An examination of the principal physiological actions of angiotensin II should make it clear why in vivo attempts to inhibit the rate of angiotensin II generation have been an attractive avenue in pursuing control of high blood pressure. The major physiological effect of angiotensin II relates to its direct pressor effect, but there are supplementary blood pressure regulating actions. Therefore, if we limit the rate of angiotensin II generation by inhibiting the angiotensin converting enzyme (ACE) we should expect to control high blood pressure in a number of clinical syndromes.

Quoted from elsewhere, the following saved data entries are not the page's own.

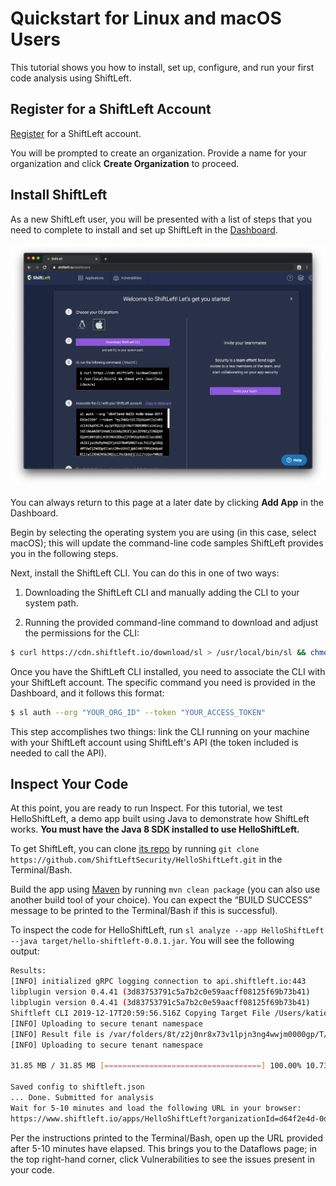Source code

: # Quickstart for Linux and macOS Users

This tutorial shows you how to install, set up, configure, and run your first code analysis using ShiftLeft.

## Register for a ShiftLeft Account

[Register](shiftleft.io/register) for a ShiftLeft account.

You will be prompted to create an organization. Provide a name for your organization and click **Create Organization** to proceed.

## Install ShiftLeft

As a new ShiftLeft user, you will be presented with a list of steps that you need to complete to install and set up ShiftLeft in the [Dashboard](https://www.shiftleft.io/dashboard).

![Dashboard Instructions Page](img/add-app.png)

You can always return to this page at a later date by clicking **Add App** in the Dashboard.

Begin by selecting the operating system you are using (in this case, select macOS); this will update the command-line code samples ShiftLeft provides you in the following steps.

Next, install the ShiftLeft CLI. You can do this in one of two ways:

1. Downloading the ShiftLeft CLI and manually adding the CLI to your system path.

2. Running the provided command-line command to download and adjust the permissions for the CLI:

```bash
$ curl https://cdn.shiftleft.io/download/sl > /usr/local/bin/sl && chmod a+rx /usr/local/bin/sl
```

Once you have the ShiftLeft CLI installed, you need to associate the CLI with your ShiftLeft account. The specific command you need is provided in the Dashboard, and it follows this format:

```bash
$ sl auth --org "YOUR_ORG_ID" --token "YOUR_ACCESS_TOKEN"
```

This step accomplishes two things: link the CLI running on your machine with your ShiftLeft account using ShiftLeft's API (the token included is needed to call the API).

## Inspect Your Code

At this point, you are ready to run Inspect. For this tutorial, we test HelloShiftLeft, a demo app built using Java to demonstrate how ShiftLeft works. **You must have the Java 8 SDK installed to use HelloShiftLeft.**

To get ShiftLeft, you can clone [its repo](https://github.com/ShiftLeftSecurity/HelloShiftLeft) by running `git clone https://github.com/ShiftLeftSecurity/HelloShiftLeft.git` in the Terminal/Bash.

Build the app using [Maven](https://maven.apache.org/install.html) by running `mvn clean package` (you can also use another build tool of your choice). You can expect the “BUILD SUCCESS” message to be printed to the Terminal/Bash if this is successful).

To inspect the code for HelloShiftLeft, run `sl analyze --app HelloShiftLeft --java target/hello-shiftleft-0.0.1.jar`. You will see the following output:

```bash
Results:
[INFO] initialized gRPC logging connection to api.shiftleft.io:443
libplugin version 0.4.41 (3d83753791c5a7b2c0e59aacff08125f69b73b41)
libplugin version 0.4.41 (3d83753791c5a7b2c0e59aacff08125f69b73b41)
Shiftleft CLI 2019-12-17T20:59:56.516Z Copying Target File /Users/katie/HelloShiftLeft/target/hello-shiftleft-0.0.1.jar
[INFO] Uploading to secure tenant namespace
[INFO] Result file is /var/folders/8t/z2j0nr8x73v1lpjn3ng4wwjm0000gp/T/shiftleft-089857555/output/HelloShiftLeft430968810
[INFO] Uploading to secure tenant namespace

31.85 MB / 31.85 MB [===================================] 100.00% 10.73 MB/s 2s

Saved config to shiftleft.json
... Done. Submitted for analysis
Wait for 5-10 minutes and load the following URL in your browser:
https://www.shiftleft.io/apps/HelloShiftLeft?organizationId=d64f2e4d-0d32-4c0b-bdae-891f693e2399
```

Per the instructions printed to the Terminal/Bash, open up the URL provided after 5-10 minutes have elapsed. This brings you to the Dataflows page; in the top right-hand corner, click Vulnerabilities to see the issues present in your code.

This paper reviews the future of ACE inhibitors in the treatment of conditions such as hypertension associated with unilateral renal artery stenosis, essential hypertension and severe and previously unresponsive hypertension, with respect not only to efficacy but also to the side-effect profile and ancillary properties. Side effects seen with this class of drug are cough, rashes (both morbilliform and urticarial) and, rarely, angio-oedema. Proteinuria, nephrotic syndrome, leukopenia and taste disturbance were previously reported with captopril but only taste disturbance, and that less frequently, is apparent at the lower doses now employed. Several studies have examined the 'quality-of-life' aspects of ACE therapy and have usually but not always reported favourably. There are features of the ACE inhibitors which make them attractive drugs, and while we should be cautious because of limited experience, we should critically and creatively examine their properties over the next years.